5.                                       The Committee shall have the authority, including approval of fees and other retention terms, to obtain advice and assistance from outside legal, accounting or other advisors in its sole discretion, at the expense of the Company, which shall provide adequate funding for such purposes.  The Company shall also provide the Committee with adequate funding for the ordinary administrative expenses of the Committee.  The Committee shall have unrestricted access to information, management, the external auditors and the head of internal audit, including private meetings, as it considers necessary or appropriate to discharge its duties and responsibilities.  The Committee may, in its discretion, delegate all or a portion of its duties and responsibilities to a subcommittee of the Committee.

 

Composition

 

6.                                       The Committee shall be appointed by the Board annually and shall be comprised of a minimum of three directors.  If an appointment of members of the Committee is not made as prescribed, the members shall continue as such until their successors are appointed.

 

7.                                       All of the members of the Committee shall be directors whom the Board has determined are independent, taking into account the applicable rules and regulations of securities regulatory authorities and/or stock exchanges.

 

8.                                       Each member of the Committee shall be “financially literate” and at least one member of the Committee shall have “accounting or related financial management expertise”(1).

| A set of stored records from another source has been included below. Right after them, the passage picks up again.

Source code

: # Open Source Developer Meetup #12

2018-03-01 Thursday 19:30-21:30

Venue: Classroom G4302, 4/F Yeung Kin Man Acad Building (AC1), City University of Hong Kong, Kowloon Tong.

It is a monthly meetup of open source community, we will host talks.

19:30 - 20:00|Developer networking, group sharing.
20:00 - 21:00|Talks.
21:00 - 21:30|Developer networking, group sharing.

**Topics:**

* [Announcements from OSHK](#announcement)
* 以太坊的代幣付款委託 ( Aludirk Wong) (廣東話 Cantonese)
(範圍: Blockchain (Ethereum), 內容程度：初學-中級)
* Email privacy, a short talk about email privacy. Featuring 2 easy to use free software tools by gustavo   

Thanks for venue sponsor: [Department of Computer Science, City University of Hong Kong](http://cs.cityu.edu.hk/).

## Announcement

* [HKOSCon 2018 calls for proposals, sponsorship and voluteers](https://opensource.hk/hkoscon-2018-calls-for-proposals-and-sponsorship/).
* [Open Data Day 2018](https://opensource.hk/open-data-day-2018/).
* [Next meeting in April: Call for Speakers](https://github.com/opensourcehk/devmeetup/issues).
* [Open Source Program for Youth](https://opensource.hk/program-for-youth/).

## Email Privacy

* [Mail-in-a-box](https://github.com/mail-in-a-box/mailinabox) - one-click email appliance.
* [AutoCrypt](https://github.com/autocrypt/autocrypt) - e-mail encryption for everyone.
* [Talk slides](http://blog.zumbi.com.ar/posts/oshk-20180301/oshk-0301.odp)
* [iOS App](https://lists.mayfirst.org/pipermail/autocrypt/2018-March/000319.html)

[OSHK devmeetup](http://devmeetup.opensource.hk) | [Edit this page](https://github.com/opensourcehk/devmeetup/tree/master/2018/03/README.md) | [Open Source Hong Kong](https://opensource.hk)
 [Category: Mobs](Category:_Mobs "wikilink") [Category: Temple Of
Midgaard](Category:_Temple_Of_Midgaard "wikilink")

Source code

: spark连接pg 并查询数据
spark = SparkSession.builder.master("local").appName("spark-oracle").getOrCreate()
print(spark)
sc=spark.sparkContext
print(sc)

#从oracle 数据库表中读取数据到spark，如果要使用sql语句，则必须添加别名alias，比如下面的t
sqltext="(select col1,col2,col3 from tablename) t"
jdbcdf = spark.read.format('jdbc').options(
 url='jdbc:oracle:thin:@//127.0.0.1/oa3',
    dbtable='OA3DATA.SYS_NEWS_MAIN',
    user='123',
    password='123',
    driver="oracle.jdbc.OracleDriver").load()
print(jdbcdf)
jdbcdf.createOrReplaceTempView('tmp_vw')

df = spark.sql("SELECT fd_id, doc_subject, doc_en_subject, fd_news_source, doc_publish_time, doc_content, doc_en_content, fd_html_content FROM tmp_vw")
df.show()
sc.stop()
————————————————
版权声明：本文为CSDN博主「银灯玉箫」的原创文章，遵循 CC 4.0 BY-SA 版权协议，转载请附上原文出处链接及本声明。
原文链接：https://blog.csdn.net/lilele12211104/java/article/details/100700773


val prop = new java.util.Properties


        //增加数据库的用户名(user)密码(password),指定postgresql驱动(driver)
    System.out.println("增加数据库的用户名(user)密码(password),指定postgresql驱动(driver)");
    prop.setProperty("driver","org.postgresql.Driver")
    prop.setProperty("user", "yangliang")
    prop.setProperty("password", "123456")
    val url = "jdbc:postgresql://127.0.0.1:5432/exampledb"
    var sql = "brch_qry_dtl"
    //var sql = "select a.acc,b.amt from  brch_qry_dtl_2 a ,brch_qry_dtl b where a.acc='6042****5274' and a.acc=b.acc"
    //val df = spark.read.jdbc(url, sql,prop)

At least one member of the Committee shall be an “audit committee financial expert”, as defined in the applicable rules and regulations of securities regulatory authorities and/or stock exchanges.

 

9.                                       If a Committee member simultaneously serves on the audit committee of more than three public companies, the Board shall make a determination as to whether such service impairs the ability of such member to serve effectively on the Committee and disclose such determination in the Company’s annual proxy statement.

 

Meetings

 

10.                                 The Committee shall have a minimum of four meetings per year, to coincide with the Company’s financial reporting cycle.  Additional meetings will be scheduled as considered necessary or appropriate, including to consider specific matters at                                       the request of the external auditors or the head of internal audit.

 

11.                                 The time and place of the meetings of the Committee, the calling of meetings and the procedure in all things at such meetings shall be determined by the Chairman of the Committee.

 


(1) For purposes of this mandate,  “financially literate” means the ability to read and understand a balance sheet, an income statement, a cash flow statement and the related notes that present a breadth and level of complexity of accounting issues that are generally comparable to the breadth and complexity of issues that can reasonably be expected to be raised by the Company’s financial statements, and  “accounting or related financial management expertise” means the ability to analyze and interpret a full set of financial statements, including the related notes that present a breadth and level of complexity of accounting issues that are generally comparable to the breadth and complexity of issues that can reasonably be expected to be raised by the Company’s financial statements.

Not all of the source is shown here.